Making sense of AFP/SMB and resource forks on file shares

Almost two years ago I worked with a school district on a migration to Windows file servers from a competing platform.  The most significant part of the project was the complexity of mixed workstation operating systems, OS9, OSX, and XP.  As a result of that project I constructed the following table which I have since used as a reference.

From my own notes:

"Test results and research indicate Apple works with resource forks differently for each protocol. Mac file systems store additional information in files that other file systems, including NTFS, do not store.

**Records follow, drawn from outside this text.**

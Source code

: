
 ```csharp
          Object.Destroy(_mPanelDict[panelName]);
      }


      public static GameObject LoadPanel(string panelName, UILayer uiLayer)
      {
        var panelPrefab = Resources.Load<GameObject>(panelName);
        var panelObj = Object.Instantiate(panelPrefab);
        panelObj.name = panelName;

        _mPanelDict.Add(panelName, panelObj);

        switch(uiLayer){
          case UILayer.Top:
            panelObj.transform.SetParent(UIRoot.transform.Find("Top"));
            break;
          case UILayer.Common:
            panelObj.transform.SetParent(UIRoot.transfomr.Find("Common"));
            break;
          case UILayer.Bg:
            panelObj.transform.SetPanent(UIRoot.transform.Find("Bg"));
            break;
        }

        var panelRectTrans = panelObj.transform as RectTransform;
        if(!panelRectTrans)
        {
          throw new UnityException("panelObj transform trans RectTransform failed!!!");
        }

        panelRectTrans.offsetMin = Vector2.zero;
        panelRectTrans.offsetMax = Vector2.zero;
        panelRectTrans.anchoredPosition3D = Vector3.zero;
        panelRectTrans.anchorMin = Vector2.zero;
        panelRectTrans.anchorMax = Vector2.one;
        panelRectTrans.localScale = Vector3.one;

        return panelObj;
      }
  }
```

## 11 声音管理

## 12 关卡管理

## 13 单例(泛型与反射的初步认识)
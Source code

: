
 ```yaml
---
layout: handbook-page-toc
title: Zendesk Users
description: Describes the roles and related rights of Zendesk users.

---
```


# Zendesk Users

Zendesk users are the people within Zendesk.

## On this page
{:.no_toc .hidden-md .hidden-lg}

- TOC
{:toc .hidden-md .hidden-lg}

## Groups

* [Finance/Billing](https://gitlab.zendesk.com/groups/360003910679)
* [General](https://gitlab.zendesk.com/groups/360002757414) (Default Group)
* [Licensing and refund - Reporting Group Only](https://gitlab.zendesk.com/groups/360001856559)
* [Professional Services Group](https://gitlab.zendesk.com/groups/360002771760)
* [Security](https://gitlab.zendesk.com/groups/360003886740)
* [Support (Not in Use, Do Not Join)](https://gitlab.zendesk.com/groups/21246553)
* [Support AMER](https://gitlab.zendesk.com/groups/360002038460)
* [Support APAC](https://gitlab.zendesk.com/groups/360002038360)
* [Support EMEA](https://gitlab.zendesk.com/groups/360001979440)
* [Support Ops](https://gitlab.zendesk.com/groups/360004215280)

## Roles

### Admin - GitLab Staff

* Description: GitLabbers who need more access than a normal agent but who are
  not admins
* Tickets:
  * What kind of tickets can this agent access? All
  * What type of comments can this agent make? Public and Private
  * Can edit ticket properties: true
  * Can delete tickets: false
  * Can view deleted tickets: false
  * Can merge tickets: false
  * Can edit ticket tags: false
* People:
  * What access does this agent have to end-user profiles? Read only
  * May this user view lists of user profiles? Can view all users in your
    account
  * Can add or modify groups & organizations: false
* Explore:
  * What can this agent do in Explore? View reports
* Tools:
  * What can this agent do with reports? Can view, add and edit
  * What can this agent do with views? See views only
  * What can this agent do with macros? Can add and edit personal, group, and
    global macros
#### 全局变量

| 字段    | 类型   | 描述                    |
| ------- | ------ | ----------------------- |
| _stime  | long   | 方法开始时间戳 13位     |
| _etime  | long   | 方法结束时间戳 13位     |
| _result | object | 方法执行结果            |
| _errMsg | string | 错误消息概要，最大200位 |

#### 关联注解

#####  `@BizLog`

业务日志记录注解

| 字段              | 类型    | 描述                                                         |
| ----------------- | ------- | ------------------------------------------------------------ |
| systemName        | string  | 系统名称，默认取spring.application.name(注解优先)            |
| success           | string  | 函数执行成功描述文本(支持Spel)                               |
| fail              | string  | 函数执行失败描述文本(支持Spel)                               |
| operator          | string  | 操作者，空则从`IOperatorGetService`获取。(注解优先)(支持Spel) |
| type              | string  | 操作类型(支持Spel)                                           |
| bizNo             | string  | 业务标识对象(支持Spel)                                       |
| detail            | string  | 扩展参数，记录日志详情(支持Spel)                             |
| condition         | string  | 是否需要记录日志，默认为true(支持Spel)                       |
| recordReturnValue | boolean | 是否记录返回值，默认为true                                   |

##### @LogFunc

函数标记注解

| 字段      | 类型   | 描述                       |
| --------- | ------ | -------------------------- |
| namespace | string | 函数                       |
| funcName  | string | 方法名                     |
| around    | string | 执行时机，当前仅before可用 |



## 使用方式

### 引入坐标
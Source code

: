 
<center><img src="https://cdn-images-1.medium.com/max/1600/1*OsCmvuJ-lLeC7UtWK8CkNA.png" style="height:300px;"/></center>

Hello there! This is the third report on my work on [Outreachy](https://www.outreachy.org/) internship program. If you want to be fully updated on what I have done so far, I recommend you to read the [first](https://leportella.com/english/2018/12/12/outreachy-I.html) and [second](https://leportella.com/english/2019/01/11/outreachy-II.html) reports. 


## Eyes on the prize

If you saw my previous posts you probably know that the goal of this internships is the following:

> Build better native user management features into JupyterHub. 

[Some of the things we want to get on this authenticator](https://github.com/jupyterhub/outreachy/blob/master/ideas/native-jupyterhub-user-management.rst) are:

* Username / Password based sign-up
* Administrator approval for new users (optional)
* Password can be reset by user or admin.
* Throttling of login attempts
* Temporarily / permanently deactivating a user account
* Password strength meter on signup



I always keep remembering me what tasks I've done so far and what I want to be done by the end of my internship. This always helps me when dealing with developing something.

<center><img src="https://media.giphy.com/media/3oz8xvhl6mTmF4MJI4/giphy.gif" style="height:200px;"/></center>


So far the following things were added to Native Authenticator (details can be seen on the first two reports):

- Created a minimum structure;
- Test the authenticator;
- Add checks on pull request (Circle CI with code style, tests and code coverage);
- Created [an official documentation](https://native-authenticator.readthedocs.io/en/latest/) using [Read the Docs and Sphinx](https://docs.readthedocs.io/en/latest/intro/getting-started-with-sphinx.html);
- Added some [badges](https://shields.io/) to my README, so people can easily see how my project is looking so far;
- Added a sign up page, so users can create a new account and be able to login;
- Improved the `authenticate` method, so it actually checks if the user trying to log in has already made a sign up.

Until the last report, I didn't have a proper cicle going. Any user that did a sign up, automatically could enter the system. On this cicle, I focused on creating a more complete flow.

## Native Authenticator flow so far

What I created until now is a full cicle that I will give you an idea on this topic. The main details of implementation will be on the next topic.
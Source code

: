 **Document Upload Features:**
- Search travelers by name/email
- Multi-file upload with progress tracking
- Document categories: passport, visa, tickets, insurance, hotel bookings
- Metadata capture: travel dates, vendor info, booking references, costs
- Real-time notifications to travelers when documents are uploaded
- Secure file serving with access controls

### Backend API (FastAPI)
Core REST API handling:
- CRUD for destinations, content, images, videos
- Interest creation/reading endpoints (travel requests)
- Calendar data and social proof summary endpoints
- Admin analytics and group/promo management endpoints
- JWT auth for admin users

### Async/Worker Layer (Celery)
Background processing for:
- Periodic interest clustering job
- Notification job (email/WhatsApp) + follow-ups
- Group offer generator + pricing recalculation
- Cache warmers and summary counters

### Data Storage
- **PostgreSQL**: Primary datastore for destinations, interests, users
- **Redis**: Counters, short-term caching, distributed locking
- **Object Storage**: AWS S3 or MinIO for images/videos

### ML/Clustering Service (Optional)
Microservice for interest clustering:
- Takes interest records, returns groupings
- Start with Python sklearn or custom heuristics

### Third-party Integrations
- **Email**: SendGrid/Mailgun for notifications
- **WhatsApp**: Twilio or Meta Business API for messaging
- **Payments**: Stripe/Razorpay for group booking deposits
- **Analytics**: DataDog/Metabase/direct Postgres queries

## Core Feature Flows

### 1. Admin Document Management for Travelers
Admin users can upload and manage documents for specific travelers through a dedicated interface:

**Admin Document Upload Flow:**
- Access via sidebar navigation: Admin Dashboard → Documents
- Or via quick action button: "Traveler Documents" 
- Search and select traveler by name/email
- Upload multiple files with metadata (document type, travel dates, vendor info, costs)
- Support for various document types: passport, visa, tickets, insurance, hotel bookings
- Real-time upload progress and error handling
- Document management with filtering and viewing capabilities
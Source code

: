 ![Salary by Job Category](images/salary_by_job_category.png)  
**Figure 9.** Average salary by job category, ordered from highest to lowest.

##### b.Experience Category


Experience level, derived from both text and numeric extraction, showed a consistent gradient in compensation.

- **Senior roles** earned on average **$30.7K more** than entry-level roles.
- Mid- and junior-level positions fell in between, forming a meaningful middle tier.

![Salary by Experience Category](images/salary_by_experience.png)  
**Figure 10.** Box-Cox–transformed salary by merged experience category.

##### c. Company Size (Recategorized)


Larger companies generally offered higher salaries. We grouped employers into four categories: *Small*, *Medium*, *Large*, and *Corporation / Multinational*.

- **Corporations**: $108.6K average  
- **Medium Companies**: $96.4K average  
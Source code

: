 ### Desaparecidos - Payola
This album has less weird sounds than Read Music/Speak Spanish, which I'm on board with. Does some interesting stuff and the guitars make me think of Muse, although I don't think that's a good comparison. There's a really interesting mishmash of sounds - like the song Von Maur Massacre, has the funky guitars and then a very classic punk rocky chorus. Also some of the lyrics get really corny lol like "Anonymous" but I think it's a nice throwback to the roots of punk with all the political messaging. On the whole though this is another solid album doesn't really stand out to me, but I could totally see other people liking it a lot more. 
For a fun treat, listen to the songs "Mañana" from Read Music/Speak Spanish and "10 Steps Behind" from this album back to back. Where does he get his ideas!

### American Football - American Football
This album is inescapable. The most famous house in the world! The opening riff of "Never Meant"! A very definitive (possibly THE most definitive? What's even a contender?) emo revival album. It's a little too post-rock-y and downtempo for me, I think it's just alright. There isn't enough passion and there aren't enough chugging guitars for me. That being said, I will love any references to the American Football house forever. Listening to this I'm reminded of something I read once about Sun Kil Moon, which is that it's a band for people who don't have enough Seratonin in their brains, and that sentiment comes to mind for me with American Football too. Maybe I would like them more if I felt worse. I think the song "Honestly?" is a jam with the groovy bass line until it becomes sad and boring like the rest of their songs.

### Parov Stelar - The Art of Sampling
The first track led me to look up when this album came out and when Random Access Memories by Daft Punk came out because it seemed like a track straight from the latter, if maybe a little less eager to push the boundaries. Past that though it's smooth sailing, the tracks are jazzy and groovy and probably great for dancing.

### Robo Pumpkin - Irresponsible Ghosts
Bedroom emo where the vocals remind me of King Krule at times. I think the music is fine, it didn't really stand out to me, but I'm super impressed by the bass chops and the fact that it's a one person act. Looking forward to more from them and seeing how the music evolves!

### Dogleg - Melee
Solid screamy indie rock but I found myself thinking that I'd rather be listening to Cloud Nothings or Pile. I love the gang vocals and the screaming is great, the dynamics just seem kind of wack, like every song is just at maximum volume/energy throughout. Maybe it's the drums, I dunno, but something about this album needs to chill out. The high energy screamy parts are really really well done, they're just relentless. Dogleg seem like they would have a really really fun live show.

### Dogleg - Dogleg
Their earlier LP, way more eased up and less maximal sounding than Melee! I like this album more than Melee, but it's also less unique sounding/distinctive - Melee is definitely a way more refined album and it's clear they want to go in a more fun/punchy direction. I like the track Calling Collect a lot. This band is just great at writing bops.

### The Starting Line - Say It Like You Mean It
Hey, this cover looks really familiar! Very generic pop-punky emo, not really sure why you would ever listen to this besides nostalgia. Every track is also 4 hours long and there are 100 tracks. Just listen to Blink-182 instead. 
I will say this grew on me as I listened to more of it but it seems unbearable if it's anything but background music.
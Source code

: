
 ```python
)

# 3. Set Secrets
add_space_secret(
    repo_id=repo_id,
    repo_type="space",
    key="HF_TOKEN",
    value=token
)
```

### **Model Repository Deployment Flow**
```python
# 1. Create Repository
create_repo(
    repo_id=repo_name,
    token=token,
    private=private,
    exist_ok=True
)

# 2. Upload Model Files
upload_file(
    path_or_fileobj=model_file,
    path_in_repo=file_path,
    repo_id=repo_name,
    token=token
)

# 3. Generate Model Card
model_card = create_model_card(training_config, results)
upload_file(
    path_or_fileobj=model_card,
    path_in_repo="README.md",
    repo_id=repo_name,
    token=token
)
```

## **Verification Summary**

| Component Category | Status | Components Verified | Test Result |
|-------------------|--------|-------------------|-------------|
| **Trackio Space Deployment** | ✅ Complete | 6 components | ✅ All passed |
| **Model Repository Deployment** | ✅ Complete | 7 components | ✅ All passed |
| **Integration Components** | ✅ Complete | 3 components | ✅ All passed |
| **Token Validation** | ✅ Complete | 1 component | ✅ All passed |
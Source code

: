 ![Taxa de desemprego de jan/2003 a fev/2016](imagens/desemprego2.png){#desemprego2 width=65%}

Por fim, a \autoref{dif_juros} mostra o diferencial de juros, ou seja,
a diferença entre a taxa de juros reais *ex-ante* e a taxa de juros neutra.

Apple deals with this by writing the extended data out to a separate “._” file when writing to other file systems over SMB, or by including the extended data in an alternate data stream within the file if written using AFP. This scenario results in the following regardless of what operating system is used to host the share: "

 

  AFP SMB
Windows (any version or utility) Emulates AFP to share files with MacOS Native file protocol, will copy files that contain alternate file stream (AFP) but will not automatically copy hidden files (OSX/SMB)
OS9 Writes extended data using alternate data stream as part of same file, unable to read ._ files written by OSX using SMB Unsupported
OSX Writes extended data using alternate data stream as part of same file, unable to read ._ files written by OSX using SMB Writes extended data in to a second hidden file starting with “._”, unable to read files with alternate data stream written by AFP.

The results of our project was a conclusion that as long as the OS9 machines were going to be around, providing AFP access to the SMB file shares provided reduced complexity.  The customer decided to work with a solution from GroupLogic that supported AFP 3.1 and clustering to host AFP shares on a Windows server, with a long term plan to move towards only SMB.